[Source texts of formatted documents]
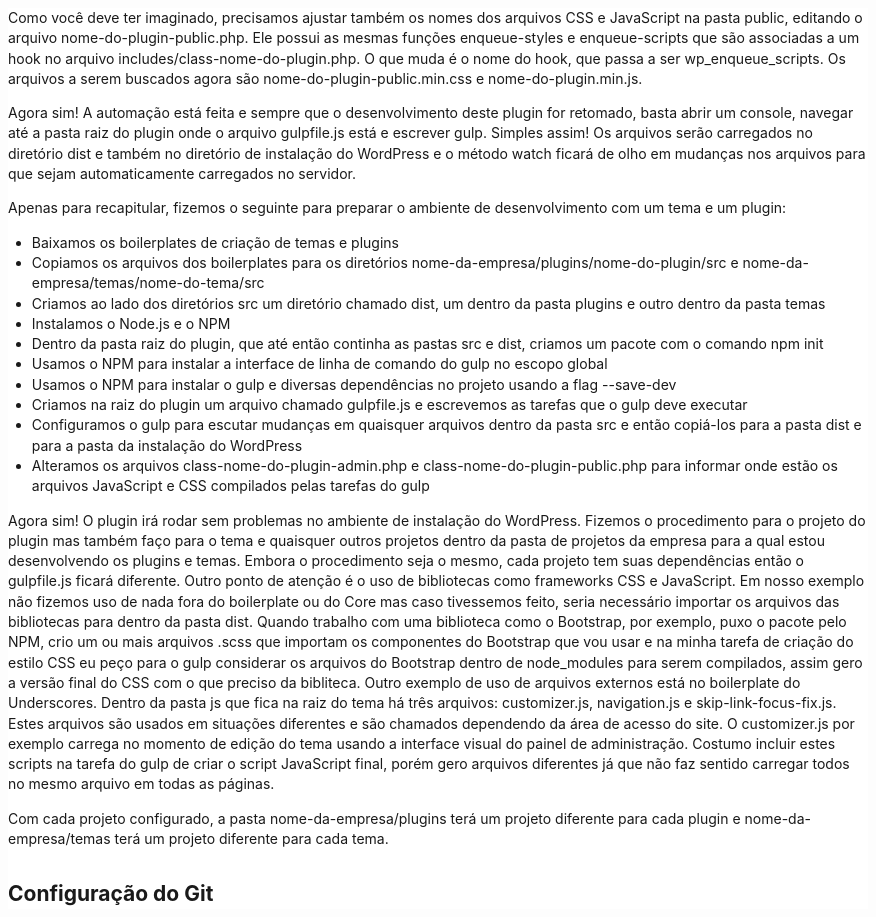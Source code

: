 Como você deve ter imaginado, precisamos ajustar também os nomes dos arquivos CSS e JavaScript na pasta public, editando o arquivo nome-do-plugin-public.php. Ele possui as mesmas funções enqueue-styles e enqueue-scripts que são associadas a um hook no arquivo includes/class-nome-do-plugin.php. O que muda é o nome do hook, que passa a ser wp_enqueue_scripts. Os arquivos a serem buscados agora são nome-do-plugin-public.min.css e nome-do-plugin.min.js.

Agora sim! A automação está feita e sempre que o desenvolvimento deste plugin for retomado, basta abrir um console, navegar até a pasta raiz do plugin onde o arquivo gulpfile.js está e escrever gulp. Simples assim! Os arquivos serão carregados no diretório dist e também no diretório de instalação do WordPress e o método watch ficará de olho em mudanças nos arquivos para que sejam automaticamente carregados no servidor.

Apenas para recapitular, fizemos o seguinte para preparar o ambiente de desenvolvimento com um tema e um plugin:

* Baixamos os boilerplates de criação de temas e plugins
* Copiamos os arquivos dos boilerplates para os diretórios nome-da-empresa/plugins/nome-do-plugin/src e nome-da-empresa/temas/nome-do-tema/src
* Criamos ao lado dos diretórios src um diretório chamado dist, um dentro da pasta plugins e outro dentro da pasta temas
* Instalamos o Node.js e o NPM
* Dentro da pasta raiz do plugin, que até então continha as pastas src e dist, criamos um pacote com o comando npm init
* Usamos o NPM para instalar a interface de linha de comando do gulp no escopo global
* Usamos o NPM para instalar o gulp e diversas dependências no projeto usando a flag -\-save-dev
* Criamos na raiz do plugin um arquivo chamado gulpfile.js e escrevemos as tarefas que o gulp deve executar
* Configuramos o gulp para escutar mudanças em quaisquer arquivos dentro da pasta src e então copiá-los para a pasta dist e para a pasta da instalação do WordPress
* Alteramos os arquivos class-nome-do-plugin-admin.php e class-nome-do-plugin-public.php para informar onde estão os arquivos JavaScript e CSS compilados pelas tarefas do gulp

Agora sim! O plugin irá rodar sem problemas no ambiente de instalação do WordPress. Fizemos o procedimento para o projeto do plugin mas também faço para o tema e quaisquer outros projetos dentro da pasta de projetos da empresa para a qual estou desenvolvendo os plugins e temas. Embora o procedimento seja o mesmo, cada projeto tem suas dependências então o gulpfile.js ficará diferente. Outro ponto de atenção é o uso de bibliotecas como frameworks CSS e JavaScript. Em nosso exemplo não fizemos uso de nada fora do boilerplate ou do Core mas caso tivessemos feito, seria necessário importar os arquivos das bibliotecas para dentro da pasta dist. Quando trabalho com uma biblioteca como o Bootstrap, por exemplo, puxo o pacote pelo NPM, crio um ou mais arquivos .scss que importam os componentes do Bootstrap que vou usar e na minha tarefa de criação do estilo CSS eu peço para o gulp considerar os arquivos do Bootstrap dentro de node_modules para serem compilados, assim gero a versão final do CSS com o que preciso da bibliteca. Outro exemplo de uso de arquivos externos está no boilerplate do Underscores. Dentro da pasta js que fica na raiz do tema há três arquivos: customizer.js, navigation.js e skip-link-focus-fix.js. Estes arquivos são usados em situações diferentes e são chamados dependendo da área de acesso do site. O customizer.js por exemplo carrega no momento de edição do tema usando a interface visual do painel de administração. Costumo incluir estes scripts na tarefa do gulp de criar o script JavaScript final, porém gero arquivos diferentes já que não faz sentido carregar todos no mesmo arquivo em todas as páginas.

Com cada projeto configurado, a pasta nome-da-empresa/plugins terá um projeto diferente para cada plugin e nome-da-empresa/temas terá um projeto diferente para cada tema.

## Configuração do Git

PROBLEM STATEMENT: Wherever a line contains the string "desenvolvimento", copy that line from the data.

SOLUTION:
Agora sim! A automação está feita e sempre que o desenvolvimento deste plugin for retomado, basta abrir um console, navegar até a pasta raiz do plugin onde o arquivo gulpfile.js está e escrever gulp. Simples assim! Os arquivos serão carregados no diretório dist e também no diretório de instalação do WordPress e o método watch ficará de olho em mudanças nos arquivos para que sejam automaticamente carregados no servidor.
Apenas para recapitular, fizemos o seguinte para preparar o ambiente de desenvolvimento com um tema e um plugin:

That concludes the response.